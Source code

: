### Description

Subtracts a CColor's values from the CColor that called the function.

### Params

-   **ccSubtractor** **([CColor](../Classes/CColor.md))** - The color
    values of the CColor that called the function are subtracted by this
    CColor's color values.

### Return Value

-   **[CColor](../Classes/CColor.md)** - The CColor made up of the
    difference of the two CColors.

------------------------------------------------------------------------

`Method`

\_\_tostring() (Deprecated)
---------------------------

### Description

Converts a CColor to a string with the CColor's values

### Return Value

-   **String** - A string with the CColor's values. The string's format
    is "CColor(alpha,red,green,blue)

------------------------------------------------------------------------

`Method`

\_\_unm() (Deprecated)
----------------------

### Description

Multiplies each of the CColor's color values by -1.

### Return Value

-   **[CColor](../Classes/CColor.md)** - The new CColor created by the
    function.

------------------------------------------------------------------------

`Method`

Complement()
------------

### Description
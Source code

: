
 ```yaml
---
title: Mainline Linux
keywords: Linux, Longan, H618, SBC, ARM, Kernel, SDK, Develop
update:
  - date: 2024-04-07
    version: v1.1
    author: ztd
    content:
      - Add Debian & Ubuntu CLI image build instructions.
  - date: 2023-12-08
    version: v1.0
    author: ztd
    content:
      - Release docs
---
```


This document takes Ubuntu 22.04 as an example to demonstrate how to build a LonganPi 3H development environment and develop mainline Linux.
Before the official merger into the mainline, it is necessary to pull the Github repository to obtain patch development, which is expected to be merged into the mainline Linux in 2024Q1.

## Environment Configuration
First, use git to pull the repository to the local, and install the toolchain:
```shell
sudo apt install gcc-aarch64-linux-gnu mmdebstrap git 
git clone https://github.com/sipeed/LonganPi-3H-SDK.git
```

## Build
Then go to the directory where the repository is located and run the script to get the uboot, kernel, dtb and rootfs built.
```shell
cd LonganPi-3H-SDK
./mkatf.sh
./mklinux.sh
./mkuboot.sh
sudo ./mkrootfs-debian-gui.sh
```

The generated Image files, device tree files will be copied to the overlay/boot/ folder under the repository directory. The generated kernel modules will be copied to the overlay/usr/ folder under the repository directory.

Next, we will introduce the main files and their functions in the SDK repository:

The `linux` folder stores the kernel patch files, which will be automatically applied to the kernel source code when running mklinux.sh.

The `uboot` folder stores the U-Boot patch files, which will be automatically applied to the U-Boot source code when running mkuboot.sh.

■ ■ ■ ■

[EXERCISE]
Look over the data and work out how many lines include the word "directory"; reply with the number only.

[EXERCISE OUTPUT]
2